DATA SUPPLIED -

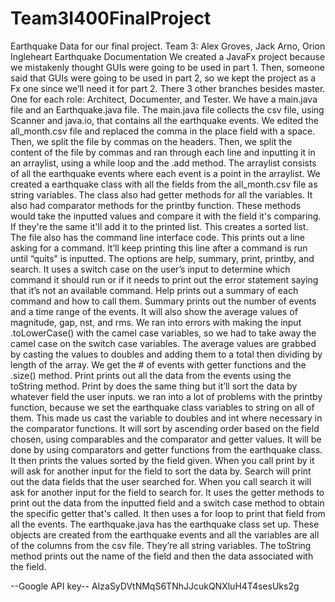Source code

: # Team3I400FinalProject
Earthquake Data for our final project.
Team 3: Alex Groves, Jack Arno, Orion Ingleheart
Earthquake Documentation
We created a JavaFx project because we mistakenly thought GUIs were going to be used in part 1. 
Then, someone said that GUIs were going to be used in part 2, so we kept the project as a Fx one since we’ll need it for part 2. 
There 3 other branches besides master. One for each role: Architect, Documenter, and Tester. 
We have a main.java file and an Earthquake.java file. 
The main.java file collects the csv file, using Scanner and java.io, that contains all the earthquake events. 
We edited the all_month.csv file and replaced the comma in the place field with a space.
Then, we split the file by commas on the headers. 
Then, we split the content of the file by commas and ran through each line and inputting it in an arraylist, using a while loop 
and the .add method. The arraylist consists of all the earthquake events where each event is a point in the arraylist. 
We created a earthquake class with all the fields from the all_month.csv file as string variables. The class also had getter methods for all the variables. It also had comparator methods for the printby function. These methods would take the inputted values and compare it with the field it's comparing. If they're the same it'll add it to the printed list. This creates a sorted list.
The file also has the command line interface code. This prints out a line asking for a command. 
It’ll keep printing this line after a command is run until “quits” is inputted. 
The options are help, summary, print, printby, and search. 
It uses a switch case on the user’s input to determine which command it should run or if it needs to print out the error statement 
saying that it’s not an available command. Help prints out a summary of each command and how to call them. 
Summary prints out the number of events and a time range of the events. It will also show the average values of magnitude, gap, nst, and rms.
We ran into errors with making the input .toLowerCase() with the camel case variables, so we had to take away the camel case on the switch case variables. 
The average values are grabbed by casting the values to doubles and adding them to a total then dividing by length of the array.
We get the # of events with getter functions and the .size() method.
Print prints out all the data from the events using the toString method.
Print by does the same thing but it’ll sort the data by whatever field the user inputs. 
we ran into a lot of problems with the printby function, because we set the earthquake class variables to string on all of them. This made us cast the variable to doubles and int where necessary in the comparator functions. 
It will sort by ascending order based on the field chosen, using comparables and the comparator and getter values.
It will be done by using comparators and getter functions from the earthquake class. It then prints the values sorted by the field given.
When you call print by it will ask for another input for the field to sort the data by. 
Search will print out the data fields that the user searched for. 
When you call search it will ask for another input for the field to search for.
It uses the getter methods to print out the data from the inputted field and a switch case method to obtain the specific getter
that's called. It then uses a for loop to print that field from all the events. The earthquake.java has the earthquake class set up. 
These objects are created from the earthquake events and all the variables are all of the columns from the csv file. 
They’re all string variables. The toString method prints out the name of the field and then the data associated with the field. 


--Google API key--
AIzaSyDVtNMqS6TNhJJcukQNXluH4T4sesUks2g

THE PROBLEM - Retype each of the entries above exactly as it appears, with no pictures.

RESPONSE -
Source code

: # Team3I400FinalProject
Earthquake Data for our final project.
Team 3: Alex Groves, Jack Arno, Orion Ingleheart
Earthquake Documentation
We created a JavaFx project because we mistakenly thought GUIs were going to be used in part 1. 
Then, someone said that GUIs were going to be used in part 2, so we kept the project as a Fx one since we’ll need it for part 2. 
There 3 other branches besides master. One for each role: Architect, Documenter, and Tester. 
We have a main.java file and an Earthquake.java file. 
The main.java file collects the csv file, using Scanner and java.io, that contains all the earthquake events. 
We edited the all_month.csv file and replaced the comma in the place field with a space.
Then, we split the file by commas on the headers. 
Then, we split the content of the file by commas and ran through each line and inputting it in an arraylist, using a while loop 
and the .add method. The arraylist consists of all the earthquake events where each event is a point in the arraylist. 
We created a earthquake class with all the fields from the all_month.csv file as string variables. The class also had getter methods for all the variables. It also had comparator methods for the printby function. These methods would take the inputted values and compare it with the field it's comparing. If they're the same it'll add it to the printed list. This creates a sorted list.
The file also has the command line interface code. This prints out a line asking for a command. 
It’ll keep printing this line after a command is run until “quits” is inputted. 
The options are help, summary, print, printby, and search. 
It uses a switch case on the user’s input to determine which command it should run or if it needs to print out the error statement 
saying that it’s not an available command. Help prints out a summary of each command and how to call them. 
Summary prints out the number of events and a time range of the events. It will also show the average values of magnitude, gap, nst, and rms.
We ran into errors with making the input .toLowerCase() with the camel case variables, so we had to take away the camel case on the switch case variables. 
The average values are grabbed by casting the values to doubles and adding them to a total then dividing by length of the array.
We get the # of events with getter functions and the .size() method.
Print prints out all the data from the events using the toString method.
Print by does the same thing but it’ll sort the data by whatever field the user inputs. 
we ran into a lot of problems with the printby function, because we set the earthquake class variables to string on all of them. This made us cast the variable to doubles and int where necessary in the comparator functions. 
It will sort by ascending order based on the field chosen, using comparables and the comparator and getter values.
It will be done by using comparators and getter functions from the earthquake class. It then prints the values sorted by the field given.
When you call print by it will ask for another input for the field to sort the data by. 
Search will print out the data fields that the user searched for. 
When you call search it will ask for another input for the field to search for.
It uses the getter methods to print out the data from the inputted field and a switch case method to obtain the specific getter
that's called. It then uses a for loop to print that field from all the events. The earthquake.java has the earthquake class set up. 
These objects are created from the earthquake events and all the variables are all of the columns from the csv file. 
They’re all string variables. The toString method prints out the name of the field and then the data associated with the field. 


--Google API key--
AIzaSyDVtNMqS6TNhJJcukQNXluH4T4sesUks2g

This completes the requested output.